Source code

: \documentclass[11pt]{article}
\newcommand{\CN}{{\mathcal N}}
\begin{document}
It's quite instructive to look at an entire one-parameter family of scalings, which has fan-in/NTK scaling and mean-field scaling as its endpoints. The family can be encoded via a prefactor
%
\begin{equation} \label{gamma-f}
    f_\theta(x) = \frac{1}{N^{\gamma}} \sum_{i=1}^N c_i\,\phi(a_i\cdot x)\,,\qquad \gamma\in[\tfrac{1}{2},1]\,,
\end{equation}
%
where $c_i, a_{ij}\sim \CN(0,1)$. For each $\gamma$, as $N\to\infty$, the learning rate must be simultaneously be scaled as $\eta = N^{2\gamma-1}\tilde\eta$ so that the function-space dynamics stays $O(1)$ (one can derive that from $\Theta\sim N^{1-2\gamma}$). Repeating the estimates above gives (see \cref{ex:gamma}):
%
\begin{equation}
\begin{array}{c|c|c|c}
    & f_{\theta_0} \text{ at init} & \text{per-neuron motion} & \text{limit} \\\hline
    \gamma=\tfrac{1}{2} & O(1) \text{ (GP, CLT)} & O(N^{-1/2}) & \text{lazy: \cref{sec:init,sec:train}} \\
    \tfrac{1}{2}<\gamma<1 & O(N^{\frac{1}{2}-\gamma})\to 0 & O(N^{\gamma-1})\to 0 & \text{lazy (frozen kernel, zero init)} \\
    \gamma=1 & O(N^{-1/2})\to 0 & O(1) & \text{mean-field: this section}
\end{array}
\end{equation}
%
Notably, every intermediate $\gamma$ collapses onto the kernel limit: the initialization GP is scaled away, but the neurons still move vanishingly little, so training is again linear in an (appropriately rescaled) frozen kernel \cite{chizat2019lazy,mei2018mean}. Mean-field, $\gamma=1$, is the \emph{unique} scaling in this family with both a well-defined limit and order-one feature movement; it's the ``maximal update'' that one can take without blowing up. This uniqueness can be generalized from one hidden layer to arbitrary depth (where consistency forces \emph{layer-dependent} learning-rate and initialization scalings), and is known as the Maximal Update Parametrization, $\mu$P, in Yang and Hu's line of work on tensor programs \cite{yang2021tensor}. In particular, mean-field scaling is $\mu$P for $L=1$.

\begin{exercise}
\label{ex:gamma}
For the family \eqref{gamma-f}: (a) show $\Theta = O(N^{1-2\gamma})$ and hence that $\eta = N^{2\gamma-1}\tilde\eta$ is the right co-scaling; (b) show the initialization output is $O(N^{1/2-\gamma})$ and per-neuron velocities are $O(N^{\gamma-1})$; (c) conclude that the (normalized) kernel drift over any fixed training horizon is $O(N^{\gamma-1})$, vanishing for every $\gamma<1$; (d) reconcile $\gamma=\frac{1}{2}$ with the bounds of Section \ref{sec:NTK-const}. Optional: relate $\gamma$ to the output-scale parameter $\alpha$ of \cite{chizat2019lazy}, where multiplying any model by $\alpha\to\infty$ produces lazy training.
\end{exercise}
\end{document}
● ● ● ● ● ● ●
▶ WORK ITEM: Where does the string "equation" appear in the records above? Return every line that holds it.

▶ FINISHED TASK:
\begin{equation} \label{gamma-f}
\end{equation}
\begin{equation}
\end{equation}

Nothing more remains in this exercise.